Ma ciò che rileva qui è soprattutto la visione del mondo e la filosofia che stanno dietro al movimento artistico, che giungono a essere subito declinate nella forma più provocatoria e radicale, in toni apertamente superomisti e transumanisti: «Bisogna dunque preparare l’imminente e inevitabile identificazione dell’uomo col motore, facilitando e perfezionando uno scambio incessante d’intuizione, di ritmo, d’istinto e di disciplina metallica (...) Noi crediamo alla possibilità di un numero incalcolabile di trasformazioni umane, e dichiariamo senza sorridere che nella carne dell’uomo dormono delle ali. Il giorno in cui sarà possibile all’uomo di esteriorizzare la sua volontà in modo che essa si prolunghi fuori di lui come un immenso braccio invisibile il Sogno e il Desiderio, che oggi sono vane parole, regneranno sovrani sullo Spazio e sul Tempo domati. Il tipo non umano e meccanico, costruito per una velocità onnipresente, sarà naturalmente crudele, onnisciente e combattivo. Sarà dotato di organi inaspettati: organi adattati alle esigenze di un ambiente fatto di urti continui».

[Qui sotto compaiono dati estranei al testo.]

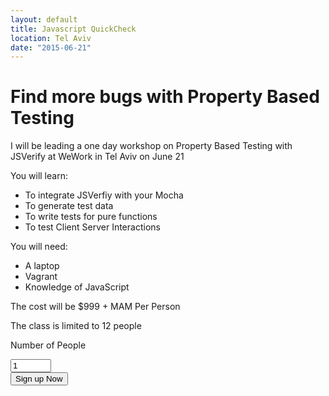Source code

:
 ```yaml
---
layout: default
title: Javascript QuickCheck
location: Tel Aviv
date: "2015-06-21"
---
```


# Find more bugs with Property Based Testing

I will be leading a one day workshop on Property Based Testing with JSVerify at WeWork in Tel Aviv on June 21

You will learn:

* To integrate JSVerfiy with your Mocha
* To generate test data
* To write tests for pure functions
* To test Client Server Interactions


You will need:

* A laptop
* Vagrant
* Knowledge of JavaScript
 
The cost will be $999 + MAM Per Person

The class is limited to 12 people

<form action='https://www.2checkout.com/checkout/purchase' method='post'>
  <input type='hidden' name='sid' value='202487840'>
  <input type='hidden' name='quantity' value='1'>
  <input type='hidden' name='product_id' value='5'>
  <label>Number of People</label>

  <input name='quantity' type='text' size='5' value="1"><br/>
  <input name='submit' type='submit' class="cta_button" value='Sign up Now'>
</form>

L’approccio vitalistico e faustiano alla tecnica che rappresenta il vero nemico dell’ideologia del neoluddismo, della decrescita e dell’umanismo, connota del resto la maggior parte delle riflessioni, esperienze e movimenti di opinione che al futurismo risultano in qualche modo apparentate, tra cui non si conta solo il piccolo movimento esplicitamente neofuturista presente sul Web, ma il sovrumanismo di Arnold Gehlen e Giorgio Locchi della seconda metà del Novecento, o le riflessioni contemporanee sul postumano di autori tanto diversi come Peter Sloterdijk [ + ] ed Hervé Kempf (cfr. La révolution biolithique), per finire con la crescente visibilità nel nostro paese della Associazione Italiana Transumanisti [ + ] , il cui presidente, il filosofo mantovano Riccardo Campa, è di recente assurto ad un ruolo direttivo nel movimento mondiale cui l’associazione si riferisce, la Wta.

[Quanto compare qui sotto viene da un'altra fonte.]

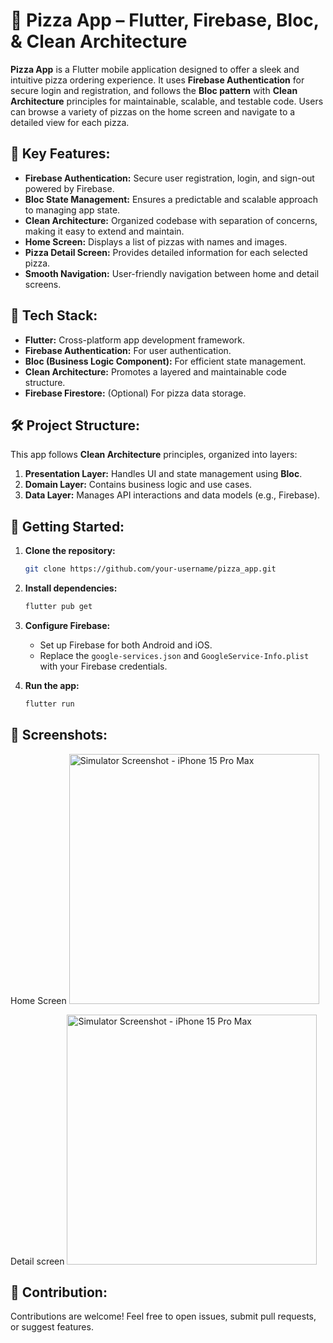 # 🍕 Pizza App – Flutter, Firebase, Bloc, & Clean Architecture

**Pizza App** is a Flutter mobile application designed to offer a sleek and intuitive pizza ordering experience. It uses **Firebase Authentication** for secure login and registration, and follows the **Bloc pattern** with **Clean Architecture** principles for maintainable, scalable, and testable code. Users can browse a variety of pizzas on the home screen and navigate to a detailed view for each pizza.

## 🌟 Key Features:
- **Firebase Authentication:** Secure user registration, login, and sign-out powered by Firebase.
- **Bloc State Management:** Ensures a predictable and scalable approach to managing app state.
- **Clean Architecture:** Organized codebase with separation of concerns, making it easy to extend and maintain.
- **Home Screen:** Displays a list of pizzas with names and images.
- **Pizza Detail Screen:** Provides detailed information for each selected pizza.
- **Smooth Navigation:** User-friendly navigation between home and detail screens.

## 🔧 Tech Stack:
- **Flutter:** Cross-platform app development framework.
- **Firebase Authentication:** For user authentication.
- **Bloc (Business Logic Component):** For efficient state management.
- **Clean Architecture:** Promotes a layered and maintainable code structure.
- **Firebase Firestore:** (Optional) For pizza data storage.

## 🛠 Project Structure:
This app follows **Clean Architecture** principles, organized into layers:
1. **Presentation Layer:** Handles UI and state management using **Bloc**.
2. **Domain Layer:** Contains business logic and use cases.
3. **Data Layer:** Manages API interactions and data models (e.g., Firebase).

## 🚀 Getting Started:
1. **Clone the repository:**
   ```bash
   git clone https://github.com/your-username/pizza_app.git
   ```
2. **Install dependencies:**
   ```bash
   flutter pub get
   ```
3. **Configure Firebase:**
   - Set up Firebase for both Android and iOS.
   - Replace the `google-services.json` and `GoogleService-Info.plist` with your Firebase credentials.

4. **Run the app:**
   ```bash
   flutter run
   ```

## 📱 Screenshots:

Home Screen
<img src="https://github.com/user-attachments/assets/9127c073-2490-4d2e-9e18-8945cafb8c94" alt="Simulator Screenshot - iPhone 15 Pro Max" width="400" />

Detail screen
<img src="https://github.com/user-attachments/assets/9ef5dad4-0710-4518-b145-7c203b334cc9" alt="Simulator Screenshot - iPhone 15 Pro Max" width="400" />



## 🤝 Contribution:
Contributions are welcome! Feel free to open issues, submit pull requests, or suggest features.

È vero infatti che l’eco globale del futurismo, che non a caso arriverà a definire a livello mondiale il concetto stesso di avanguardia e ad acquisire estensioni ed esponenti di spicco in vari Paesi, non gli impediva di essere un movimento fortemente radicato e apertamente nazionalista, di un nazionalismo che stante l’esprit du temps non potrà che essere italiano, e che potrebbe dispiacere a chi oggi nel nostro Paese preferirebbe un riferimento europeo o viceversa padano. Ma ciò che tale apparente particolarismo implica è in sostanza il rifiuto dell’idea tranquillizzante di una pacificazione definitiva in cui all’abbandono della trasformazione tecnica del mondo dovrebbe corrispondere la fine delle sue trasformazioni politiche e dei suoi conflitti; e con essi delle sovranità, delle differenze e delle grandi ambizioni collettive che della trasformazione tecnica sono dal neolitico in poi sempre stati il motore.

D’altra parte, il futurismo coniuga il suo feroce identitarismo con il riconoscimento del fatto che alla trasformazione a seguito della quale l’uomo sarà nietzschanamente chiamato ad ereditare la terra non si può sfuggire, magari rincantucciandosi in qualche isolazionismo o periferia locale; essa coinvolge l’intera specie, ed anzi appunto l’intero pianeta; senza anzi che questo debba essere considerato per tutti i secoli dei secoli l’unico orizzonte dell’avventura umana, come qualche anno dopo l’inizio di una pur stentata e sottofinanziata era spaziale starà a dimostrare.

Ripensare l’eredità futurista risulta perciò un presupposto necessario non solo in vista del rifiuto del declino e dell’estinzione delle proprie rispettive appartenenze, ma anche in vista di una risposta più generale alle sfide della nostra epoca, e che coinvolgeranno tutti, ambientalisti e neoludditi compresi. Oggi come sempre, infatti, le due cose vanno insieme, e il domani apparterrà come sempre non ai realisti di oggi, ma a chi ha una visione per l’avvenire.